Suasana di rumah duka dr. Icha korban intimidasi anggota DPRD TTU. (IDN Times/Putra Bali Mula)
Kasus ini bermula pada Sabtu, 13 Juni 2026. Sekitar pukul 12.50 WITA, seorang anak yang merupakan keponakan Therensius Lazakar dipatok ular dan sempat mendapat penanganan awal di RSUD Kefamenanu.
Namun, karena stok anti-venom tidak tersedia di rumah sakit tersebut, pasien kemudian dirujuk ke Rumah Sakit Leona Kefamenanu pada malam hari, tempat dr Icha bertugas.

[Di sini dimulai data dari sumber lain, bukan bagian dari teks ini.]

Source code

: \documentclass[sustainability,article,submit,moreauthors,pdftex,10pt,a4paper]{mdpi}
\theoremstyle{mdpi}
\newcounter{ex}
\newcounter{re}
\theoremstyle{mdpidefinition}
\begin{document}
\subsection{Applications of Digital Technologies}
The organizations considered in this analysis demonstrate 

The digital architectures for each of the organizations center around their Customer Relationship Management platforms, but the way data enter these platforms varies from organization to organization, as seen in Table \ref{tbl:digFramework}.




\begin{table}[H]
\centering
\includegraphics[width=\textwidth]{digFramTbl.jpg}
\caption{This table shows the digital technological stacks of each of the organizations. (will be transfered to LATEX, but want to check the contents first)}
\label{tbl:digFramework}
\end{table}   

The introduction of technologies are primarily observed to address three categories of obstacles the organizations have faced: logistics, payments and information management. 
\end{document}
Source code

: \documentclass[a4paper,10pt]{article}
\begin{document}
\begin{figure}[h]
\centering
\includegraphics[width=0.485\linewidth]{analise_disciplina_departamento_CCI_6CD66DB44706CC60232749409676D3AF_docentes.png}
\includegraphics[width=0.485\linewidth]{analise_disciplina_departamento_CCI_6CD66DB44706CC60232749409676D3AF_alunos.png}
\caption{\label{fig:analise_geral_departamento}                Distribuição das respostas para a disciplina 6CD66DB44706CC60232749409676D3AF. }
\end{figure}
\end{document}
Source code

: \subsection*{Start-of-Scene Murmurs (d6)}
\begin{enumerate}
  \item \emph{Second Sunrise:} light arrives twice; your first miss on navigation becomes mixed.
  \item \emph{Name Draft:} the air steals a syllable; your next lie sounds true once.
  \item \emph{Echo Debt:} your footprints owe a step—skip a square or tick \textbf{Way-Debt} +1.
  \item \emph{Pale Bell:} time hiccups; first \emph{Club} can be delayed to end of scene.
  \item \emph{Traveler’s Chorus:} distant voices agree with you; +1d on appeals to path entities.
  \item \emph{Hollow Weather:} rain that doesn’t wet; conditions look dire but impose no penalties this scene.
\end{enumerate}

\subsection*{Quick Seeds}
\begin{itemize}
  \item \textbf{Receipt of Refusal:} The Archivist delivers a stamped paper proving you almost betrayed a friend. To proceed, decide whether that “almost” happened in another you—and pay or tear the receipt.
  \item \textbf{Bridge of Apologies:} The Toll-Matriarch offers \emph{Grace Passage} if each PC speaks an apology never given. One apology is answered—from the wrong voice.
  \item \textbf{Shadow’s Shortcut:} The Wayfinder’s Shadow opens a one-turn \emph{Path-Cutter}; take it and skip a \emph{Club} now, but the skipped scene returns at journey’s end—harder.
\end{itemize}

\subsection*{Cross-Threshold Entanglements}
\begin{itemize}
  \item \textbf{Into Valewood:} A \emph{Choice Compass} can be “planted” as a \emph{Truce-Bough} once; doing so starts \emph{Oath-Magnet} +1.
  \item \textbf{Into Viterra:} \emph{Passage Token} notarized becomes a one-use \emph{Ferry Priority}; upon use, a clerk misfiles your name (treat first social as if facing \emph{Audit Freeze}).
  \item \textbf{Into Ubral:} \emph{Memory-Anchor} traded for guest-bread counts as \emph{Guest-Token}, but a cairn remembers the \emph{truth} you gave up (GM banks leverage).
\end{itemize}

Meski rumah sakit itu juga diketahui tidak memiliki stok anti-venom, dr Icha tetap menerima pasien dan memberikan penanganan sesuai prosedur medis.
Dia juga disebut berkonsultasi langsung dengan dokter spesialis toksinologi ular berbisa, dr Tri Maharani, untuk memastikan tindakan medis yang diberikan sudah tepat.
Akan tetapi, situasi kian memanas ketika Therensius dan Norbertus Tubani saat itu mendesak korban untuk memberikan anti-venom. Padahal, korban sudah menjelaskan bahwa pasien tersebut belum bisa masuk kategori pemberian anti-venom, serta stok obat pun tidak tersedia di rumah sakit itu.
Paman kandung almarhumah, Viktor Manbait, menjelaskan, dalam situasi tersebut dr Icha menerima bentakan dan perlakuan yang dianggap sebagai intimidasi saat menjalankan tugas sehingga mengalami tekanan psikologis yang berat.